• **Brief**:
Look through the material below. Copy every line with the string "paragraph" in it.

Start of Records supplied

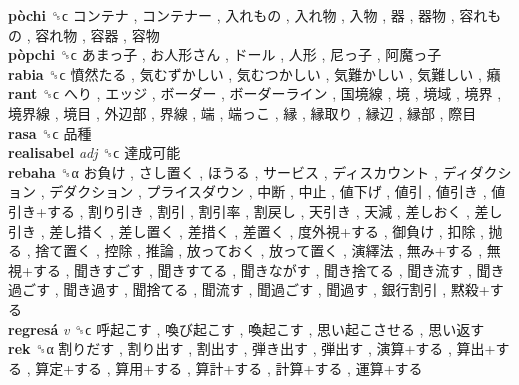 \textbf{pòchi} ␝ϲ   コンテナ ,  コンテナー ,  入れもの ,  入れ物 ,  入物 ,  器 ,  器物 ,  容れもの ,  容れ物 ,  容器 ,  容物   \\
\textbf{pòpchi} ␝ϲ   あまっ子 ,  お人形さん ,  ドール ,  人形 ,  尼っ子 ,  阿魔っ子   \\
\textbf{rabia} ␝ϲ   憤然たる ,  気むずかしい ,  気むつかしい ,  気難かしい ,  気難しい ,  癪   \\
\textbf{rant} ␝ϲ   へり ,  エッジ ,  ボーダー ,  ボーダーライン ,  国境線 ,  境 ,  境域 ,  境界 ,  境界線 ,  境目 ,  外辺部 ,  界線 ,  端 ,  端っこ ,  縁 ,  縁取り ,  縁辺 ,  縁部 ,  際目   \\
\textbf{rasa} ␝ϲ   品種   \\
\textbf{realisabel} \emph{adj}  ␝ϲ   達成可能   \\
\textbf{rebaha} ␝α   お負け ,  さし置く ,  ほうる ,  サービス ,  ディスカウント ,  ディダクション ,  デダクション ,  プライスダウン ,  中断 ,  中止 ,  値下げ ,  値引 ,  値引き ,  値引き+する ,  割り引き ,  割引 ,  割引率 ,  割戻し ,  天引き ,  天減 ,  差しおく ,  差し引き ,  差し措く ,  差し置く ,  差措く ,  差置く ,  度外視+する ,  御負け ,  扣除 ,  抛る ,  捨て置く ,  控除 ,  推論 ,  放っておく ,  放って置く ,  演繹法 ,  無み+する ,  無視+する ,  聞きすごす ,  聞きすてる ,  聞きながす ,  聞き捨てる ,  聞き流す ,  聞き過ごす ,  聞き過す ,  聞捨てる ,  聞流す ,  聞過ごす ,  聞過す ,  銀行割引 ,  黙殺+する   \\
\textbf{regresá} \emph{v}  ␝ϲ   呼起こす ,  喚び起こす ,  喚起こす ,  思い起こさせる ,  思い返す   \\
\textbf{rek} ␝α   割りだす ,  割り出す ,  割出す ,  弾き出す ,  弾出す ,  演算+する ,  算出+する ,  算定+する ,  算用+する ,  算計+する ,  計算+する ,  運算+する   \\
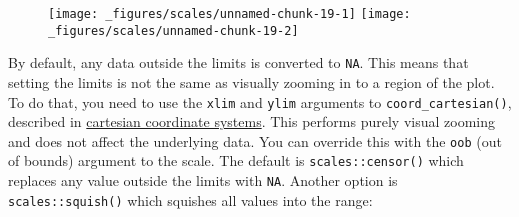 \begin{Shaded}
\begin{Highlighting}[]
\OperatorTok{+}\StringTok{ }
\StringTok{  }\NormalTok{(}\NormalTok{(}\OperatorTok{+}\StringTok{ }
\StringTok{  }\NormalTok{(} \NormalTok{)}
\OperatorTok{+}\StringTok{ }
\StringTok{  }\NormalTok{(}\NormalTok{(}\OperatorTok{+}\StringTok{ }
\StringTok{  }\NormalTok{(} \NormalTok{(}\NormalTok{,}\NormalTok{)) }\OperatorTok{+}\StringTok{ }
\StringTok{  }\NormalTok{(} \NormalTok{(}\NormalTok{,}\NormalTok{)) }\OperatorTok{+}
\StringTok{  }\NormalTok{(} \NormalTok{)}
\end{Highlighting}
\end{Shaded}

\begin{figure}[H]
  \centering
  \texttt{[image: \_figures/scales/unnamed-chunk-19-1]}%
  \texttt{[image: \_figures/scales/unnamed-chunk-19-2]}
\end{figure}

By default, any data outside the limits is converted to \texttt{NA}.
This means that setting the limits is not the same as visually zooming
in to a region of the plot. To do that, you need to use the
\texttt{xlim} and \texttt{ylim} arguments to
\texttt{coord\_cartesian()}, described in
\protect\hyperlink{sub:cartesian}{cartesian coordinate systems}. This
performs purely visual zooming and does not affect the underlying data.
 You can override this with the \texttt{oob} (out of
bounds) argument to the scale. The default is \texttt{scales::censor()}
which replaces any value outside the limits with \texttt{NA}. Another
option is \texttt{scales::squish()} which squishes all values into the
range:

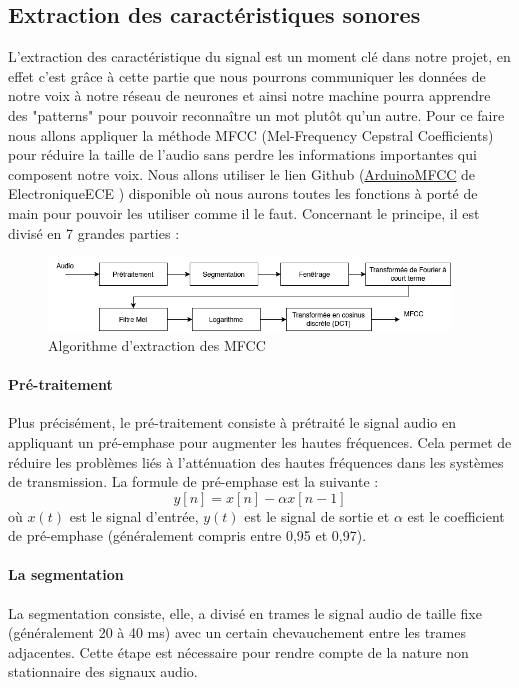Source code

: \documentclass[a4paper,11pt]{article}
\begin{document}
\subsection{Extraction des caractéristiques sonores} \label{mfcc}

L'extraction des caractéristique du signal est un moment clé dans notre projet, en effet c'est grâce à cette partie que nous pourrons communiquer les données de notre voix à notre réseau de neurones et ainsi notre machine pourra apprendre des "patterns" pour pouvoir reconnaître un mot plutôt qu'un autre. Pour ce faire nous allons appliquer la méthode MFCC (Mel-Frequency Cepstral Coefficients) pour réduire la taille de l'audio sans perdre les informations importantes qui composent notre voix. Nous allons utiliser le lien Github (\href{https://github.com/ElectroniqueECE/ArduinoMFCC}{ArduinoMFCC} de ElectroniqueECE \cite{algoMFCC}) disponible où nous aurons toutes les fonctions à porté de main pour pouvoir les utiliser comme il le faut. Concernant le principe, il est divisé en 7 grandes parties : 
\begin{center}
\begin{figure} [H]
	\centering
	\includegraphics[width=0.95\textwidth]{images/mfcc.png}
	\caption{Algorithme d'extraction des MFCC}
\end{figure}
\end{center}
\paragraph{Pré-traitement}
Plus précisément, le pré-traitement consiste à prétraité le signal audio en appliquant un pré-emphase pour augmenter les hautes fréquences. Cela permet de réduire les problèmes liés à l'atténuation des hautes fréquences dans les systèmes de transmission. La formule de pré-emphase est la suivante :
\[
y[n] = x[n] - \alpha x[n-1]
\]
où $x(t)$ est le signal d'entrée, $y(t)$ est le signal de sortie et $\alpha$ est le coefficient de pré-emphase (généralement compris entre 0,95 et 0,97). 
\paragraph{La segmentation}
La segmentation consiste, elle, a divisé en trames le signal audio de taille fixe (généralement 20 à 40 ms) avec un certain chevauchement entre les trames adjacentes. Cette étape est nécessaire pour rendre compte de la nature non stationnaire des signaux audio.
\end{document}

End of Records supplied
Start of Records supplied

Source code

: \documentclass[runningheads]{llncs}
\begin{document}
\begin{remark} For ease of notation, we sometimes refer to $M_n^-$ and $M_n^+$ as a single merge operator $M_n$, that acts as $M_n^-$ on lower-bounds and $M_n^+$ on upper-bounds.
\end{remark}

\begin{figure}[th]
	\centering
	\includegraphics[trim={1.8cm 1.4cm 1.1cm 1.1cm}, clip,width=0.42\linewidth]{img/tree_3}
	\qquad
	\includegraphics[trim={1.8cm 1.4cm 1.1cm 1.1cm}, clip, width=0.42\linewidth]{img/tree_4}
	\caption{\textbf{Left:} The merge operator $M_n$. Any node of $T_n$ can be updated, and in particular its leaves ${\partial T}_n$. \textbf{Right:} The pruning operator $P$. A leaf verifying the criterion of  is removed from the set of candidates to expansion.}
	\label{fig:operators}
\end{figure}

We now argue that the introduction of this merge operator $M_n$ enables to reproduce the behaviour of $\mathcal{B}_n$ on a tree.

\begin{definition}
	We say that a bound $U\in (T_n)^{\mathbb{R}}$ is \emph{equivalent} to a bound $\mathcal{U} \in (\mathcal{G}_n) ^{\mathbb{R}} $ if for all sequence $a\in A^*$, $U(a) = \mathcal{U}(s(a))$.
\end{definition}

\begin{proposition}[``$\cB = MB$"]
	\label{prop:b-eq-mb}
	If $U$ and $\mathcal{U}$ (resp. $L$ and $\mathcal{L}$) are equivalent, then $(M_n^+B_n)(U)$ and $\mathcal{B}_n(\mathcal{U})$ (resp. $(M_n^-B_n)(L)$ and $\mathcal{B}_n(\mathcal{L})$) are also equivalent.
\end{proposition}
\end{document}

End of Records supplied

• **Result for this exercise**:
\paragraph{Pré-traitement}
\paragraph{La segmentation}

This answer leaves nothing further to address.